Demokratik Suriye Meclisi (MSD) ile Halkın İradesi Partisi (HİP) arasında Suriye’deki siyasi çözüme ilişkin varılan anlaşmayı yorumlayan Ortadoğu uzmanı Dr. Arzu Yılmaz, Moskova’da verilen fotoğrafın hem Türkiye’ye hem de ABD’ye yönelik mesajlar taşıdığını ifade etti.
Suriye’de 9 yıldır süren iç savaşa dair gündem son aylarda Libya ve Doğu Akdeniz’deki gerilimlerin gölgesinde kaldı. Fakat 25-29 Ağustos tarihinde Birleşmiş Milletlerin (BM) arabuluculuğu ve Astana ortaklarının garantörlüğündeki Cenevre buluşması gerçekleşti. Ardından 31 Ağustos’ta ise Demokratik Suriye Meclisi (MSD) ile Suriye muhalefet partilerinden Halkın İradesi Partisi (HİP) Rusya’da bir araya geldi. Yapılan görüşmenin ardından üzerinden mutabık kalınan bir yol haritası paylaşıldı.

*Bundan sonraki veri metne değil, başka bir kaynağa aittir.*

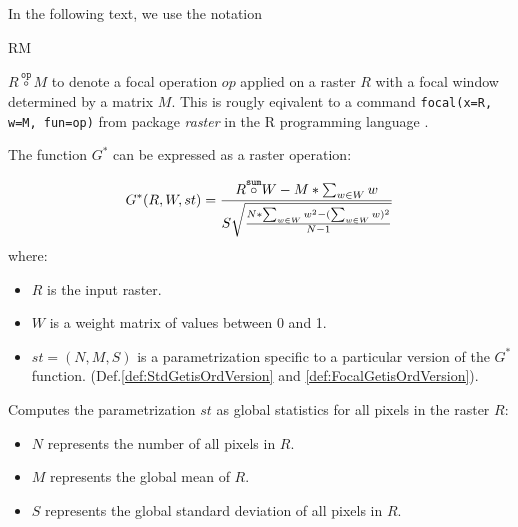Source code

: \documentclass{itatnew}
\newcommand{\FOCALMMODE}[3]{
  #1{\stackrel{\mathtt{#3}}{\circ}}#2
}
\newcommand{\FOCAL}[3]{
  \ifmmode
  \FOCALMMODE{#1}{#2}{#3}
  \else
  \begin{math}\FOCALMMODE{#1}{#2}{#3}\end{math}%
  \fi
}
\begin{document}
In the following text, we use the notation \FOCAL{R}{M}{op} to denote
a focal operation $op$ applied on a raster $R$ with a focal window determined 
by a
matrix $M$. This is rougly eqivalent to a command \verb|focal(x=R, w=M, fun=op)|
from package \emph{raster} in the R programming language \cite{cran:raster}.

\begin{definition}
  \label{def:GenericGetisOrdFunc}
  
  The function $G^*$ can be expressed as a raster operation:
  
  \begin{displaymath}
  G^*(R, W, st) =
  \frac{
    \FOCAL{R}{W}{sum} - M*\sum_{w \in W}{w}
  }{
  S \sqrt{
    \frac{
      N*\sum_{w \in W}{w^2} - (\sum_{w \in W}{w})^2
    }{
    N - 1
  }
}
}
\end{displaymath}
\noindent where:
\begin{itemize}
  
  \item $R$ is the input raster.
  
  \item $W$ is a weight matrix of values between 0 and 1.
  
  \item $st = (N, M, S)$ is a parametrization specific to a particular version
  of the $G^*$ function. (Def.\vref{def:StdGetisOrdVersion} and
  \vref{def:FocalGetisOrdVersion}).
  
\end{itemize}
\end{definition}

\begin{definition}
  \label{def:StdGetisOrdVersion}
  
  Computes the parametrization $st$ as global statistics for all pixels in the
  raster $R$:
  
  \begin{itemize}
    \item $N$ represents the number of all pixels in $R$.
    \item $M$ represents the global mean of $R$.
    \item $S$ represents the global standard deviation of all pixels in $R$.
  \end{itemize}
\end{definition}
\end{document}
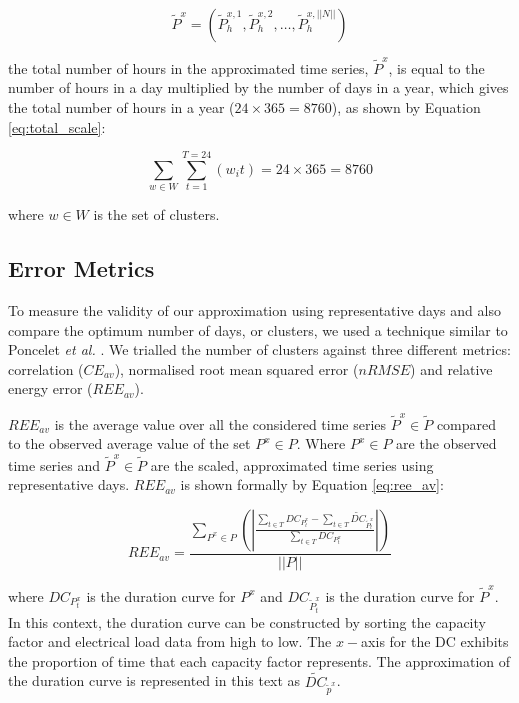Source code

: \begin{equation}
\label{eq:total_time_series}
\widetilde{P}^x=\left(\widetilde{P}^{x,1}_{h},\widetilde{P}^{x,2}_{h},\ldots, \widetilde{P}^{x,||N||}_{h}\right)
\end{equation}

\noindent the total number of hours in the approximated time series, $\widetilde{P}^x$, is equal to the number of hours in a day multiplied by the number of days in a year, which gives the total number of hours in a year ($24\times 365=8760$), as shown by Equation \ref{eq:total_scale}:


\begin{equation}
\label{eq:total_scale}
\sum\limits_{w\in W}\sum\limits_{t=1}^{T=24}\left(w_i t\right)=24\times 365=8760
\end{equation}

\noindent where $w\in W$ is the set of clusters.

\subsection{Error Metrics}

To measure the validity of our approximation using representative days and also compare the optimum number of days, or clusters, we used a technique similar to Poncelet \textit{et al.} \cite{Dhaeseleer2015, Poncelet2017}. We trialled the number of clusters against three different metrics: correlation ($CE_{av}$), normalised root mean squared error ($nRMSE$) and relative energy error ($REE_{av}$). 

$REE_{av}$ is the average value over all the considered time series $\widetilde{P}^x{\in} \widetilde{P}$ compared to the observed average value of the set $P^x\in P$. Where $P^x\in P$ are the observed time series and $\widetilde{P}^x{\in} \widetilde{P}$ are the scaled, approximated time series using representative days. $REE_{av}$ is shown formally by Equation \ref{eq:ree_av}:


\begin{equation}
\label{eq:ree_av}
REE_{av}=\frac
{\sum\limits_{P^x{\in} P}\left(\left|
	\frac
	{\sum\limits_{t\in T}DC_{P^x_t}-\sum\limits_{t\in T}\widetilde{DC}_{\widetilde{P}^x_t}}
	{\sum\limits_{t\in T}DC_{P^x_t}}
	\right|\right)
}
{\left|\left|P\right|\right|}
\end{equation}

\noindent where $DC_{P^x_t}$ is the duration curve for $P^x$ and $DC_{\widetilde{P}^x_t}$ is the duration curve for $\widetilde{P}^x$. In this context, the duration curve can be constructed by sorting the capacity factor and electrical load data from high to low. The $x-$axis for the DC exhibits the proportion of time that each capacity factor represents. The approximation of the duration curve is represented in this text as $\widetilde{DC}_{\widetilde{p}^x}$.

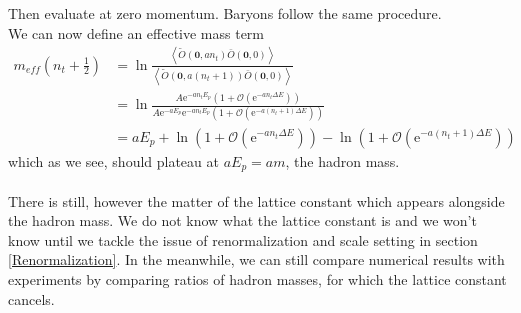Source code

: \documentclass[a4paper,10pt]{article}
\begin{document}
Then evaluate at zero momentum. Baryons follow the same procedure.\\We can now define an effective mass term
\begin{equation}
\begin{aligned} 
m_{eff}(n_t+\frac{1}{2}) &= \operatorname{ln}\frac{\left\langle\widetilde{O}\left(\mathbf{0}, an_{t}\right) \bar{O}(\mathbf{0}, 0)\right\rangle}{\left\langle\widetilde{O}\left(\mathbf{0}, a(n_{t}+1)\right) \bar{O}(\mathbf{0}, 0)\right\rangle}\\ &= \operatorname{ln}\frac{A \mathrm{e}^{-a n_{t} E_p}\left(1+\mathcal{O}\left(\mathrm{e}^{-a n_{t} \Delta E}\right)\right)}{A \mathrm{e}^{-aE_p}\mathrm{e}^{-a n_{t} E_p}\left(1+\mathcal{O}\left(\mathrm{e}^{-a (n_{t}+1) \Delta E}\right)\right)}\\&=aE_p+\operatorname{ln} \left(1+\mathcal{O}\left(\mathrm{e}^{-a n_{t} \Delta E}\right)\right)- \operatorname{ln}\left(1+\mathcal{O}\left(\mathrm{e}^{-a (n_{t}+1) \Delta E}\right)\right)
\end{aligned}
\end{equation}
which as we see, should plateau at $aE_p = am$, the hadron mass.\\\\There is still, however the matter of the lattice constant which appears alongside the hadron mass. We do not know what the lattice constant is and we won't know until we tackle the issue of renormalization and scale setting in section \ref{Renormalization}. In the meanwhile, we can still compare numerical results with experiments by comparing ratios of hadron masses, for which the lattice constant cancels.
\end{document}
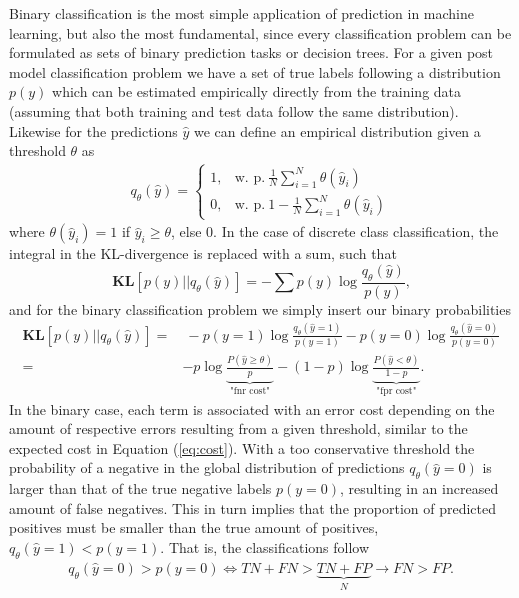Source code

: \documentclass{article}
\begin{document}
Binary classification is the most simple application of prediction in machine learning, but also the most fundamental, since every classification problem can be formulated as sets of binary prediction tasks or decision trees. For a given post model classification problem we have a set of true labels following a distribution $p(y)$ which can be estimated empirically directly from the training data (assuming that both training and test data follow the same distribution). Likewise for the predictions $\hat{y}$ we can define an empirical distribution given a threshold $\theta$ as
\begin{align*}
    q_\theta(\hat{y}) = \begin{cases} 1, & \text{w. p.} \ \frac{1}{N}\sum_{i=1}^N \theta(\hat{y}_i) \\[0.2cm]
    0, &  \text{w. p.} \ 1 - \frac{1}{N}\sum_{i=1}^N \theta(\hat{y}_i) \end{cases}
\end{align*}
where $\theta(\hat{y}_i) = 1$ if $\hat{y}_i \geq \theta$, else 0.
In the case of discrete class classification, the integral in the KL-divergence is replaced with a sum, such that
\begin{equation}
\textbf{KL}[p(y) \vert\vert q_\theta(\hat{y})] = -\sum p(y) \log \frac{q_\theta(\hat{y})}{p(y)}\text{,}
\end{equation}
and for the binary classification problem we simply insert our binary probabilities
\begin{align}
\textbf{KL}[p(y) \vert\vert q_\theta(\hat{y})] = & \ - p(y=1) \log \frac{q_\theta(\hat{y}=1)}{p(y=1)} - p(y=0) \log \frac{q_\theta(\hat{y}=0)}{p(y=0)} \\ = & \label{eq:tprfpr} -p \log \underbrace{\frac{P(\hat{y}\geq \theta)}{p}}_\text{"fnr cost"} - (1-p) \log \underbrace{\frac{P(\hat{y} < \theta)}{1-p}}_\text{"fpr cost"} \text{.}
\end{align}
In the binary case, each term is associated with an error cost depending on the amount of respective errors resulting from a given threshold, similar to the expected cost in Equation (\ref{eq:cost}). With a too conservative threshold the probability of a negative in the global distribution of predictions $q_\theta (\hat{y}=0)$ is larger than that of the true negative labels $p(y=0)$, resulting in an increased amount of false negatives. This in turn implies that the proportion of predicted positives must be smaller than the true amount of positives, $q_\theta(\hat{y} = 1) < p(y=1)$. That is, the classifications follow
\begin{align*}
    q_\theta(\hat{y}=0) > p(y=0) \iff  TN + FN > \underbrace{TN+FP}_{N} \rightarrow FN>FP \text{.}
\end{align*}
\end{document}
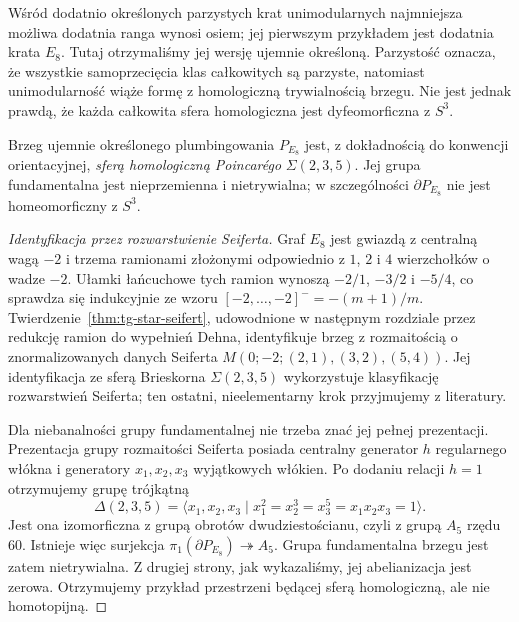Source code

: \begin{uwaga}
Wśród dodatnio określonych parzystych krat unimodularnych
najmniejsza możliwa dodatnia ranga wynosi osiem; jej
pierwszym przykładem jest dodatnia krata $E_8$.
Tutaj otrzymaliśmy jej wersję ujemnie określoną.
Parzystość oznacza, że wszystkie samoprzecięcia klas
całkowitych są parzyste, natomiast unimodularność
wiąże formę z homologiczną trywialnością brzegu.
Nie jest jednak prawdą, że każda całkowita sfera
homologiczna jest dyfeomorficzna z $S^3$.
\end{uwaga}

\begin{stwierdzenie}
Brzeg ujemnie określonego plumbingowania $P_{E_8}$
jest, z dokładnością do konwencji orientacyjnej,
\emph{sferą homologiczną Poincarégo}
$\Sigma(2,3,5)$. Jej grupa fundamentalna jest
nieprzemienna i nietrywialna; w szczególności
$\partial P_{E_8}$ nie jest homeomorficzny z $S^3$.
\end{stwierdzenie}

\begin{proof}[Identyfikacja przez rozwarstwienie Seiferta]
Graf $E_8$ jest gwiazdą z centralną wagą $-2$ i trzema
ramionami złożonymi odpowiednio z $1$, $2$ i $4$
wierzchołków o wadze $-2$. Ułamki łańcuchowe tych ramion
wynoszą $-2/1$, $-3/2$ i $-5/4$, co sprawdza się
indukcyjnie ze wzoru $[-2,\ldots,-2]^-=-(m+1)/m$.
Twierdzenie~\ref{thm:tg-star-seifert}, udowodnione w
następnym rozdziale przez redukcję ramion do wypełnień Dehna,
identyfikuje brzeg z rozmaitością o znormalizowanych danych
Seiferta $M(0;-2;(2,1),(3,2),(5,4))$.
Jej identyfikacja ze sferą Brieskorna $\Sigma(2,3,5)$
wykorzystuje klasyfikację rozwarstwień Seiferta; ten ostatni,
nieelementarny krok przyjmujemy z literatury.

Dla niebanalności grupy fundamentalnej nie trzeba
znać jej pełnej prezentacji. Prezentacja grupy rozmaitości
Seiferta posiada centralny generator $h$ regularnego
włókna i generatory $x_1,x_2,x_3$ wyjątkowych włókien.
Po dodaniu relacji $h=1$ otrzymujemy grupę trójkątną
\[
\Delta(2,3,5)=\langle x_1,x_2,x_3\mid
x_1^2=x_2^3=x_3^5=x_1x_2x_3=1\rangle.
\]
Jest ona izomorficzna z grupą obrotów dwudziestościanu,
czyli z grupą $A_5$ rzędu $60$. Istnieje więc
surjekcja $\pi_1(\partial P_{E_8})\twoheadrightarrow A_5$.
Grupa fundamentalna brzegu jest zatem nietrywialna.
Z drugiej strony, jak wykazaliśmy, jej abelianizacja
jest zerowa. Otrzymujemy przykład przestrzeni będącej
sferą homologiczną, ale nie homotopijną.
\end{proof}

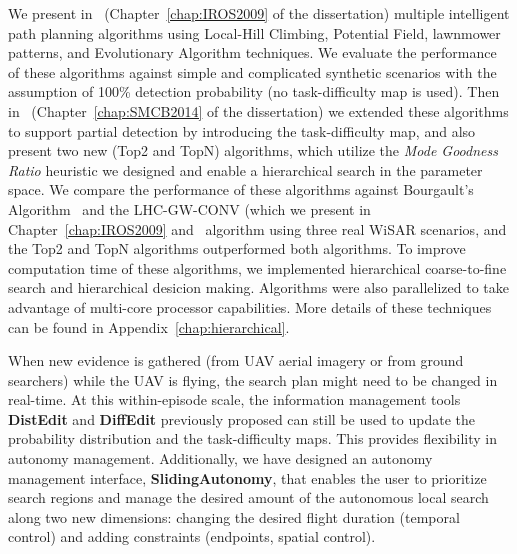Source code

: We present in~\cite{Lin2009UAV} (Chapter~\ref{chap:IROS2009} of the dissertation) multiple intelligent path planning algorithms using Local-Hill Climbing, Potential Field, lawnmower patterns, and Evolutionary Algorithm techniques. We evaluate the performance of these algorithms against simple and complicated synthetic scenarios with the assumption of 100\% detection probability (no task-difficulty map is used). Then in~\cite{Lin2014Hierarchical} (Chapter~\ref{chap:SMCB2014} of the dissertation) we extended these algorithms to support partial detection by introducing the task-difficulty map, and also present two new (Top2 and TopN) algorithms, which utilize the \textit{Mode Goodness Ratio} heuristic we designed and enable a hierarchical search in the parameter space. We compare the performance of these algorithms against Bourgault's Algorithm~\cite{Bourgault2006Optimal} and the LHC-GW-CONV (which we present in Chapter~\ref{chap:IROS2009} and~\cite{Lin2009UAV} algorithm using three real WiSAR scenarios, and the Top2 and TopN algorithms outperformed both algorithms. To improve computation time of these algorithms, we implemented hierarchical coarse-to-fine search and hierarchical desicion making. Algorithms were also parallelized to take advantage of multi-core processor capabilities. More details of these techniques can be found in Appendix~\ref{chap:hierarchical}.

When new evidence is gathered (from UAV aerial imagery or from ground searchers) while the UAV is flying, the search plan might need to be changed in real-time. At this within-episode scale, the information management tools \textbf{DistEdit} and \textbf{DiffEdit} previously proposed can still be used to update the probability distribution and the task-difficulty maps. This provides flexibility in autonomy management. Additionally, we have designed an autonomy management interface, \textbf{SlidingAutonomy}, that enables the user to prioritize search regions and manage the desired amount of the autonomous local search along two new dimensions: changing the desired flight duration (temporal control) and adding constraints (endpoints, spatial control).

Yol haritasında; Suriye krizinin BM Güvenlik Konseyi’nin 2254 Nolu kararına göre çözülmesi, Suriye’nin toprak bütünlüğü ve egemenliğinin korunması, eşit yurttaşlık ilkesiyle Kürt sorununa uluslararası hukuk ve temel haklara uygun demokratik ve adil çözüm bulunması, MSD’nin Cenevre’deki Anayasa Komitesi’ne dahil edilmesi gibi konular yer aldı.
Hamburg Üniversitesi’nden Ortadoğu uzmanı Dr. Arzu Yılmaz, Rusya’da gerçekleşen görüşmeyi ve açıklanan yol haritasını değerlendirdi.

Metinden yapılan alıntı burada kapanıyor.